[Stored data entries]
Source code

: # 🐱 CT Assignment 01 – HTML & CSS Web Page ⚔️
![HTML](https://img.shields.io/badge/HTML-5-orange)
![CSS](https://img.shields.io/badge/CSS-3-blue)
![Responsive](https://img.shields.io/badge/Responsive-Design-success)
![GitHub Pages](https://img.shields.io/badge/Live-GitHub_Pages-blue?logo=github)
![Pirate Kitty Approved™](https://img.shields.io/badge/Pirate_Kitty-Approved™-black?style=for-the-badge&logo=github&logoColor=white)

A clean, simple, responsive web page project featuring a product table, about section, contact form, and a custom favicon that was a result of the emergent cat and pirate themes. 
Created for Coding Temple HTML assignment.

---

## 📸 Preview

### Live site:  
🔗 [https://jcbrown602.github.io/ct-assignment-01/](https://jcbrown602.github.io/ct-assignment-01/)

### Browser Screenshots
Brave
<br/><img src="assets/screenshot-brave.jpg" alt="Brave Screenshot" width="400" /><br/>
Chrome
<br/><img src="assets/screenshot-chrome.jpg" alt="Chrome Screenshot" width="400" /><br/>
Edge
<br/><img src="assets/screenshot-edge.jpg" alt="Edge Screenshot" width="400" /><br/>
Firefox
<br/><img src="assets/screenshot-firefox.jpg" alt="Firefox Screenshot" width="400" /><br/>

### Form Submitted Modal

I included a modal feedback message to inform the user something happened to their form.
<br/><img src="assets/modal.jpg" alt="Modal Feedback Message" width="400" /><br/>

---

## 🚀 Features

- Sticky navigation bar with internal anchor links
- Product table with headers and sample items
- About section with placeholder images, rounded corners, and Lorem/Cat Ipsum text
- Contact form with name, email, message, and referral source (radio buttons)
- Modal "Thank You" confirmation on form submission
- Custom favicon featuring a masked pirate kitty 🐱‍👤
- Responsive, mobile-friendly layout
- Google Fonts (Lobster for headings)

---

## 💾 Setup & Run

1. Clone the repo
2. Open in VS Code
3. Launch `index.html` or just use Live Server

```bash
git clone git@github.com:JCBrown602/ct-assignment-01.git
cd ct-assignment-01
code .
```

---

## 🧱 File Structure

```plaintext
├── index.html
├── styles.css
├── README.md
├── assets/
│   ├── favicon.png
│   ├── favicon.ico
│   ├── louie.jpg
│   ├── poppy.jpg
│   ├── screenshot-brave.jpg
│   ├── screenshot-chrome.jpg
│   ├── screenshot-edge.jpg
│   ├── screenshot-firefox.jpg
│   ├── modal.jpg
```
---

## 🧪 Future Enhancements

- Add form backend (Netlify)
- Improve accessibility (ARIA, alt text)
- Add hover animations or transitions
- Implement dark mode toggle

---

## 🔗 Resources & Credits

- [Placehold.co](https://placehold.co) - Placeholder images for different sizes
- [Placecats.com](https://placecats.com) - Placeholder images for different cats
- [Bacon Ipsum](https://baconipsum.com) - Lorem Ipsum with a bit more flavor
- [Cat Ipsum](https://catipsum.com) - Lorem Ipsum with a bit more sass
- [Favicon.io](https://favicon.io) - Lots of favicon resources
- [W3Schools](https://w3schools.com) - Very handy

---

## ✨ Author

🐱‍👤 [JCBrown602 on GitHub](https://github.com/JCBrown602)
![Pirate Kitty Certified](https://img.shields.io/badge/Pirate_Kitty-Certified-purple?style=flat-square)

→ **EXERCISE BRIEF**:
Copy the data once more. Leave nothing out.

→ **TASK ANSWER**:
Source code

: # 🐱 CT Assignment 01 – HTML & CSS Web Page ⚔️
![HTML](https://img.shields.io/badge/HTML-5-orange)
![CSS](https://img.shields.io/badge/CSS-3-blue)
![Responsive](https://img.shields.io/badge/Responsive-Design-success)
![GitHub Pages](https://img.shields.io/badge/Live-GitHub_Pages-blue?logo=github)
![Pirate Kitty Approved™](https://img.shields.io/badge/Pirate_Kitty-Approved™-black?style=for-the-badge&logo=github&logoColor=white)

A clean, simple, responsive web page project featuring a product table, about section, contact form, and a custom favicon that was a result of the emergent cat and pirate themes. 
Created for Coding Temple HTML assignment.

---

## 📸 Preview

### Live site:  
🔗 [https://jcbrown602.github.io/ct-assignment-01/](https://jcbrown602.github.io/ct-assignment-01/)

### Browser Screenshots
Brave
<br/><img src="assets/screenshot-brave.jpg" alt="Brave Screenshot" width="400" /><br/>
Chrome
<br/><img src="assets/screenshot-chrome.jpg" alt="Chrome Screenshot" width="400" /><br/>
Edge
<br/><img src="assets/screenshot-edge.jpg" alt="Edge Screenshot" width="400" /><br/>
Firefox
<br/><img src="assets/screenshot-firefox.jpg" alt="Firefox Screenshot" width="400" /><br/>

### Form Submitted Modal

I included a modal feedback message to inform the user something happened to their form.
<br/><img src="assets/modal.jpg" alt="Modal Feedback Message" width="400" /><br/>

---

## 🚀 Features

- Sticky navigation bar with internal anchor links
- Product table with headers and sample items
- About section with placeholder images, rounded corners, and Lorem/Cat Ipsum text
- Contact form with name, email, message, and referral source (radio buttons)
- Modal "Thank You" confirmation on form submission
- Custom favicon featuring a masked pirate kitty 🐱‍👤
- Responsive, mobile-friendly layout
- Google Fonts (Lobster for headings)

---

## 💾 Setup & Run

1. Clone the repo
2. Open in VS Code
3. Launch `index.html` or just use Live Server

```bash
git clone git@github.com:JCBrown602/ct-assignment-01.git
cd ct-assignment-01
code .
```

---

## 🧱 File Structure

```plaintext
├── index.html
├── styles.css
├── README.md
├── assets/
│   ├── favicon.png
│   ├── favicon.ico
│   ├── louie.jpg
│   ├── poppy.jpg
│   ├── screenshot-brave.jpg
│   ├── screenshot-chrome.jpg
│   ├── screenshot-edge.jpg
│   ├── screenshot-firefox.jpg
│   ├── modal.jpg
```
---

## 🧪 Future Enhancements

- Add form backend (Netlify)
- Improve accessibility (ARIA, alt text)
- Add hover animations or transitions
- Implement dark mode toggle

---

## 🔗 Resources & Credits

- [Placehold.co](https://placehold.co) - Placeholder images for different sizes
- [Placecats.com](https://placecats.com) - Placeholder images for different cats
- [Bacon Ipsum](https://baconipsum.com) - Lorem Ipsum with a bit more flavor
- [Cat Ipsum](https://catipsum.com) - Lorem Ipsum with a bit more sass
- [Favicon.io](https://favicon.io) - Lots of favicon resources
- [W3Schools](https://w3schools.com) - Very handy

---

## ✨ Author

🐱‍👤 [JCBrown602 on GitHub](https://github.com/JCBrown602)
![Pirate Kitty Certified](https://img.shields.io/badge/Pirate_Kitty-Certified-purple?style=flat-square)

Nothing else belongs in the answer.